Your answer should be every line of the records that contains the word "index".

(Data extracted from a collection)
BEGIN
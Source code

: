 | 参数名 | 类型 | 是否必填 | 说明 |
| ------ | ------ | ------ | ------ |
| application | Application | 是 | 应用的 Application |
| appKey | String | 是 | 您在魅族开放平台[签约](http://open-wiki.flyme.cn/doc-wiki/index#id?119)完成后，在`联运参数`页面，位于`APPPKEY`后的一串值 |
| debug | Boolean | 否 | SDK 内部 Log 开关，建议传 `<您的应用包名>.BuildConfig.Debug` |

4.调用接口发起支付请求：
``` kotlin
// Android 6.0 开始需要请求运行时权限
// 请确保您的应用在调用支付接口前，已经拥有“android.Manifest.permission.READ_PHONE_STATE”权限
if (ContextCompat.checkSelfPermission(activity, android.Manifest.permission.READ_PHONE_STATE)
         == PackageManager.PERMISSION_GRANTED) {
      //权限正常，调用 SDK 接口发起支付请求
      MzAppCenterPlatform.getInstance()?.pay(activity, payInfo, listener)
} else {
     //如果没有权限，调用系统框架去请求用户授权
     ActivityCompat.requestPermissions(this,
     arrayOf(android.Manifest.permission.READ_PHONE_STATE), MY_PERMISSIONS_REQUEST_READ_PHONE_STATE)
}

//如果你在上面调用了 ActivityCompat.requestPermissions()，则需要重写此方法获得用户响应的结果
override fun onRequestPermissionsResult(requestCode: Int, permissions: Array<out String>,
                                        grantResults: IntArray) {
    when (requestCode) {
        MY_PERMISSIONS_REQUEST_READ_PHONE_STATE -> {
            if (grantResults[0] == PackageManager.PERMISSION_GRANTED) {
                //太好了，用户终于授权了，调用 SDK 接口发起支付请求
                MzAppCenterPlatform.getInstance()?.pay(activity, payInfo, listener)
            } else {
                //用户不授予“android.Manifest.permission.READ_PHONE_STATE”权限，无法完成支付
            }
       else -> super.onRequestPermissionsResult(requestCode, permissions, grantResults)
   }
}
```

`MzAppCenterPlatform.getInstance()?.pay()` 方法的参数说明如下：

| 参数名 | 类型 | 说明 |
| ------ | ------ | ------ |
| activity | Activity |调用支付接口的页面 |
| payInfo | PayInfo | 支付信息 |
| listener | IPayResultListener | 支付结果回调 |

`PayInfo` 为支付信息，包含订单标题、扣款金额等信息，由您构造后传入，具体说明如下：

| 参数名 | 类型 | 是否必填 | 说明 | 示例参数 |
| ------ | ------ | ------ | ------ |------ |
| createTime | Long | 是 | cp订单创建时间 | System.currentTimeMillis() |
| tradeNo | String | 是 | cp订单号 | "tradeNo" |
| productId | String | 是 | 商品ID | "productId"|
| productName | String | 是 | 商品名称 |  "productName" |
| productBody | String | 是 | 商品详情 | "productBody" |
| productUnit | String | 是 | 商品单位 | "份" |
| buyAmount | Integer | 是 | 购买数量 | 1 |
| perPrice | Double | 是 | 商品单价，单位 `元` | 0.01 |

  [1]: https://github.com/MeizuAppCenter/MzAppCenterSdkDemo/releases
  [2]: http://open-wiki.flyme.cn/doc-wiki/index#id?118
END
» **Answer section**:
| appKey | String | 是 | 您在魅族开放平台[签约](http://open-wiki.flyme.cn/doc-wiki/index#id?119)完成后，在`联运参数`页面，位于`APPPKEY`后的一串值 |
  [2]: http://open-wiki.flyme.cn/doc-wiki/index#id?118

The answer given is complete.